*What the task asks*
Whenever a line contains the string "collector", copy it out of the entries.
____ The input
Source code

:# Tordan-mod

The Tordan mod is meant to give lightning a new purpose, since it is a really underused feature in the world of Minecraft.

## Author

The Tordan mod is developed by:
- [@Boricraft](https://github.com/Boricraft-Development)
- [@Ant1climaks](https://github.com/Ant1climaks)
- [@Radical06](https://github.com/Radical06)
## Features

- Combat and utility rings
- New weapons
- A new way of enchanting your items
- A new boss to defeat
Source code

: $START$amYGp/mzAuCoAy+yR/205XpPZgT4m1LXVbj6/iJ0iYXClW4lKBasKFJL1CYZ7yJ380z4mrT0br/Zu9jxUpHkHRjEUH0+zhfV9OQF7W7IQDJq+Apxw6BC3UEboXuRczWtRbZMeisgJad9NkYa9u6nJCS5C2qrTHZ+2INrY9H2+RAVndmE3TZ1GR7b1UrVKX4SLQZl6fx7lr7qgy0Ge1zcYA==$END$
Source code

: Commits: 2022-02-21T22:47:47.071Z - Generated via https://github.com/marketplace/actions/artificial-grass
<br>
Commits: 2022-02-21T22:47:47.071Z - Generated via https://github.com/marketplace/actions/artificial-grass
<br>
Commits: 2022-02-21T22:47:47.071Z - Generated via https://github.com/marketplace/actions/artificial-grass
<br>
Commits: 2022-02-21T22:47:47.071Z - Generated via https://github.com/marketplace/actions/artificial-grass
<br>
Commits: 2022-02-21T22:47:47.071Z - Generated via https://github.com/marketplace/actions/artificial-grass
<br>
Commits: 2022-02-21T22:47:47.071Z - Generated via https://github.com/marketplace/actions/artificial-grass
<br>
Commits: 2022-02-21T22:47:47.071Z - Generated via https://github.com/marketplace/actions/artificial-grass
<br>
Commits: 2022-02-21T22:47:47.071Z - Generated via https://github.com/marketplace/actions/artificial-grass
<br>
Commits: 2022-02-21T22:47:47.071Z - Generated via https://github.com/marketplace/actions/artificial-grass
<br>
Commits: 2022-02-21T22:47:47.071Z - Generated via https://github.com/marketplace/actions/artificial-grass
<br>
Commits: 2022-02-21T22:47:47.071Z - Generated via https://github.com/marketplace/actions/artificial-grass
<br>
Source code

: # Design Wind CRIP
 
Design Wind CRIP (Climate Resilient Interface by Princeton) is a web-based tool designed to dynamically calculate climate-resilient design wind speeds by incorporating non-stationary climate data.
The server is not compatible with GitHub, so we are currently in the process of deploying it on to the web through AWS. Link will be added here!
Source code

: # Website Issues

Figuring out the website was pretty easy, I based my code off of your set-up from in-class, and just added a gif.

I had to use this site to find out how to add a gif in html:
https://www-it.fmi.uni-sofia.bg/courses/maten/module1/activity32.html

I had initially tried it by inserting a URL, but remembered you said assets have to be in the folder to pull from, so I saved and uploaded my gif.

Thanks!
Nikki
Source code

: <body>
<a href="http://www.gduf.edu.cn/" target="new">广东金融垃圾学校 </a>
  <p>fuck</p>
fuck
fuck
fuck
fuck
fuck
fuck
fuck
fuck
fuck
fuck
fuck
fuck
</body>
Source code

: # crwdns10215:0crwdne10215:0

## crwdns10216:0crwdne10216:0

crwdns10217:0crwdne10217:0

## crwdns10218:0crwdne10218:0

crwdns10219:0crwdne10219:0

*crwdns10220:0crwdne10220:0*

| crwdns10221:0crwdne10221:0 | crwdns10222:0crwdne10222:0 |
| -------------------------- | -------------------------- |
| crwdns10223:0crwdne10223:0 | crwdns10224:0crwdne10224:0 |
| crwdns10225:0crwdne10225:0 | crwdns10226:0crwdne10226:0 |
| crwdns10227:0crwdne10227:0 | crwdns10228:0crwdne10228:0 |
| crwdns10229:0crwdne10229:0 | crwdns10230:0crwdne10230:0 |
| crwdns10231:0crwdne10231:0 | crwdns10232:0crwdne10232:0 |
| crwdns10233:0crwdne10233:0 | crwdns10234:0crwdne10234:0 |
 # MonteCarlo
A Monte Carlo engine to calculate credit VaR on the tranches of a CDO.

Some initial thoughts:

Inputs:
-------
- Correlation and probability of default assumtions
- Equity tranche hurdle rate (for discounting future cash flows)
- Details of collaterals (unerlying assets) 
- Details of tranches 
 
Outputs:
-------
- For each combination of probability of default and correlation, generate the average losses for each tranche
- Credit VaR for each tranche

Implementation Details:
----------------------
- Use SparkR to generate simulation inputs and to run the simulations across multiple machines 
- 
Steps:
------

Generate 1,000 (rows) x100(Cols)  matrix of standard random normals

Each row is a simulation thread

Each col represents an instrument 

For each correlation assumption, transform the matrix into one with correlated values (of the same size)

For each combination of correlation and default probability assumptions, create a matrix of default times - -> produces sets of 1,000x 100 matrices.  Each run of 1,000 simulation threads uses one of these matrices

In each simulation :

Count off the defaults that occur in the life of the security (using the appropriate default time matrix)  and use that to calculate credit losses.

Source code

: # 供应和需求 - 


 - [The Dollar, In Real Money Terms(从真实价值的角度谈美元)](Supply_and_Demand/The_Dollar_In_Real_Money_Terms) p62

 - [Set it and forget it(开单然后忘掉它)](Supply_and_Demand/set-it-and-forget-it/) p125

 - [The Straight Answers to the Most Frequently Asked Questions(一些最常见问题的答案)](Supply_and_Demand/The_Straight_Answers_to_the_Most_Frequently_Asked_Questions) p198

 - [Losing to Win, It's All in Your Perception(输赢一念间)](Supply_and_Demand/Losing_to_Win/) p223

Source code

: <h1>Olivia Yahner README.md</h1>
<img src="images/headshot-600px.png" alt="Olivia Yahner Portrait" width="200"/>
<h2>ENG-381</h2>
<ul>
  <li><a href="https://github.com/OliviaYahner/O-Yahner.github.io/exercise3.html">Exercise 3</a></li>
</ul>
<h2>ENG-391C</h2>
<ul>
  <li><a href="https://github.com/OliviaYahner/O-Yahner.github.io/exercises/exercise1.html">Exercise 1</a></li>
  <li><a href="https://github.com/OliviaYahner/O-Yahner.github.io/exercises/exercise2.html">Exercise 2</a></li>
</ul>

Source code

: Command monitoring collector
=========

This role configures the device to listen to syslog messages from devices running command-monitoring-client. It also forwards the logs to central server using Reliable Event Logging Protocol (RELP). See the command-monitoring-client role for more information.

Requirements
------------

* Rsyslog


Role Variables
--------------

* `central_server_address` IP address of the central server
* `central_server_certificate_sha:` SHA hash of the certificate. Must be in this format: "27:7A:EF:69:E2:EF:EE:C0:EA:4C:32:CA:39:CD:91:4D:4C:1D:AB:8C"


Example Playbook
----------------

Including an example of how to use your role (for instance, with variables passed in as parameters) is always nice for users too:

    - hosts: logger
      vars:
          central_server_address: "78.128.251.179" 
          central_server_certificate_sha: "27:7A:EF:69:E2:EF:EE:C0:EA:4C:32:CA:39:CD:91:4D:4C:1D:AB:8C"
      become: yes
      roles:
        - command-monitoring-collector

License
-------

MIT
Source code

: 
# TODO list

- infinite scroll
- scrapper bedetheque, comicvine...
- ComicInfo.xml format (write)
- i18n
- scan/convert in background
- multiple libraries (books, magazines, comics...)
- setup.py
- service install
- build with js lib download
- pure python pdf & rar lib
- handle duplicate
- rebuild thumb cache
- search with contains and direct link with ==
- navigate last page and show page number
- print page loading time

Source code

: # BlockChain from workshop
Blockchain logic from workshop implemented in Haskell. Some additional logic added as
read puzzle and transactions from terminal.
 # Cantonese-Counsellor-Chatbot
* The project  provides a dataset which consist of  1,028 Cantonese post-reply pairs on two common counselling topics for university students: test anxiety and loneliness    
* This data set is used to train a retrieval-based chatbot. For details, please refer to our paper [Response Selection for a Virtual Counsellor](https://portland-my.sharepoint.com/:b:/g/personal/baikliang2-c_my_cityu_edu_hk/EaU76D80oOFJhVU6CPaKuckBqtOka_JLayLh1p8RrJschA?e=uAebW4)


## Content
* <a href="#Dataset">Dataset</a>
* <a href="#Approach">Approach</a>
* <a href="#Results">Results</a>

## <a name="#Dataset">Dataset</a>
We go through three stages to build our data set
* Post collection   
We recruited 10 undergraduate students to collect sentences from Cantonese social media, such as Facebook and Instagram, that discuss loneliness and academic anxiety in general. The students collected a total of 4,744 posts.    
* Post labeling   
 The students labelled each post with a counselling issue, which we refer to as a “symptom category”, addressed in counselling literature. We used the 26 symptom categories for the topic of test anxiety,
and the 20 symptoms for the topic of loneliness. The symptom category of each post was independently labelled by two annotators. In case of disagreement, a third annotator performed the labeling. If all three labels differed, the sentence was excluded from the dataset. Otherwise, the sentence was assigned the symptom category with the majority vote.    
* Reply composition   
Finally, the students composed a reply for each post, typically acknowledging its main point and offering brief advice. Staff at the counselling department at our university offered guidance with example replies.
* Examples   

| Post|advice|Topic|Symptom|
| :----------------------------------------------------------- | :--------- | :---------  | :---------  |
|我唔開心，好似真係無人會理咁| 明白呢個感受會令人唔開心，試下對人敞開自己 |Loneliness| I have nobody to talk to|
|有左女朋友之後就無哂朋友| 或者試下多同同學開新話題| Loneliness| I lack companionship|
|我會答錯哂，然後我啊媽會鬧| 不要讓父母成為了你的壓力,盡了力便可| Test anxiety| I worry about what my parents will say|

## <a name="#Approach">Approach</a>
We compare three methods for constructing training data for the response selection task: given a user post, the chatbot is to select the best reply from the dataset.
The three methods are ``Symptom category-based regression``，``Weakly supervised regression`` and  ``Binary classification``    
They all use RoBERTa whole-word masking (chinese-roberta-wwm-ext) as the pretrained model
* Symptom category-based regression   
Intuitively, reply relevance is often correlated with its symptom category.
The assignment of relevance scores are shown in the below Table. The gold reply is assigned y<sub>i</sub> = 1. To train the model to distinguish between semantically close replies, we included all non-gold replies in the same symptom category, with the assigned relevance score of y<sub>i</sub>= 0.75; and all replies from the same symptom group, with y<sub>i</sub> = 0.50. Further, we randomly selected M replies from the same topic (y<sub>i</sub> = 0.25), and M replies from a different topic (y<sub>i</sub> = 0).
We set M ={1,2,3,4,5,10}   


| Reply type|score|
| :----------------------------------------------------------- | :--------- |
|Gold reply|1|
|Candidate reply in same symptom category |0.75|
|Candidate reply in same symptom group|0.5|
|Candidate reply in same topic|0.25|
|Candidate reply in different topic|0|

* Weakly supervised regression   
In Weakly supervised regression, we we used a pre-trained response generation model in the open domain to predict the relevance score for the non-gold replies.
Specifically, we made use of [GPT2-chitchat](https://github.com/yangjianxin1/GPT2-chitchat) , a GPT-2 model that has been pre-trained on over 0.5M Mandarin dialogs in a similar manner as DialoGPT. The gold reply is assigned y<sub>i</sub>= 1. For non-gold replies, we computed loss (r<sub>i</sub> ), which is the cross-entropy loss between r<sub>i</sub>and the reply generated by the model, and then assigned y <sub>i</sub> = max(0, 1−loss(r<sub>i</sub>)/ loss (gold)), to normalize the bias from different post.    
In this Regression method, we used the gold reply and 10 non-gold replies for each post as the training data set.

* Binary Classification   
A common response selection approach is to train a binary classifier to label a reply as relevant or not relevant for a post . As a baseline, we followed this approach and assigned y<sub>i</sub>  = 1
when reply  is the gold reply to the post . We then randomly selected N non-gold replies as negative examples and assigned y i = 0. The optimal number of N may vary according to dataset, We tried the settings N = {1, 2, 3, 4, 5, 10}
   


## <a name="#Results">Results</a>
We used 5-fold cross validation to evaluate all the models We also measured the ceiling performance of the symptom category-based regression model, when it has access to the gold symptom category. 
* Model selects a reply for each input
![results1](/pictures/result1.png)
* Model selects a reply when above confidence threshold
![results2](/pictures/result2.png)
________
*Expected answer*
: Command monitoring collector
        - command-monitoring-collector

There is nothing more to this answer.